- EXERCISE AIM:
Beginning with the line that mentions "- removes unneeded", reproduce every line through the last line of the entries, exactly, and only those.

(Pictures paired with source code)

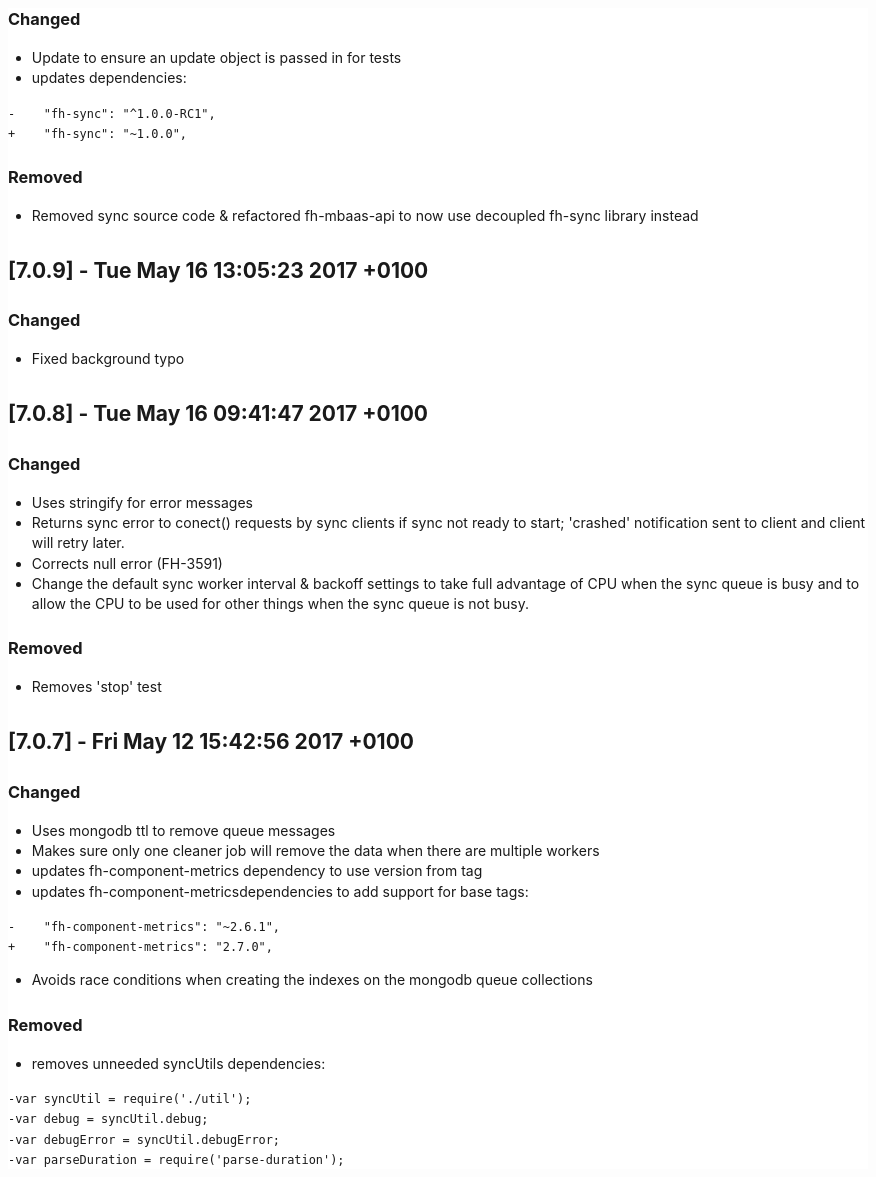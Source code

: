 ### Changed
- Update to ensure an update object is passed in for tests
- updates dependencies:
```git
-    "fh-sync": "^1.0.0-RC1",
+    "fh-sync": "~1.0.0",
```

### Removed
- Removed sync source code & refactored fh-mbaas-api to now use decoupled fh-sync library instead


## [7.0.9] - Tue May 16 13:05:23 2017 +0100
### Changed
- Fixed background typo


## [7.0.8] - Tue May 16 09:41:47 2017 +0100
### Changed
- Uses stringify for error messages
- Returns sync error to conect() requests by sync clients if sync not ready to start; 'crashed' notification sent to client and client will retry later.
- Corrects null error (FH-3591)
- Change the default sync worker interval & backoff settings to take full advantage of CPU when the sync queue is busy and to allow the CPU to be used for other things when the sync queue is not busy.

### Removed
- Removes 'stop' test


## [7.0.7] - Fri May 12 15:42:56 2017 +0100
### Changed
- Uses mongodb ttl to remove queue messages
- Makes sure only one cleaner job will remove the data when there are multiple workers
- updates fh-component-metrics dependency to use version from tag 
- updates fh-component-metricsdependencies to add support for base tags:
```git
-    "fh-component-metrics": "~2.6.1",
+    "fh-component-metrics": "2.7.0",
```
- Avoids race conditions when creating the indexes on the mongodb queue collections

### Removed
- removes unneeded syncUtils dependencies:
```git
-var syncUtil = require('./util');
-var debug = syncUtil.debug;
-var debugError = syncUtil.debugError;
-var parseDuration = require('parse-duration');
```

- OUTPUT BELOW:
- removes unneeded syncUtils dependencies:
```git
-var syncUtil = require('./util');
-var debug = syncUtil.debug;
-var debugError = syncUtil.debugError;
-var parseDuration = require('parse-duration');
```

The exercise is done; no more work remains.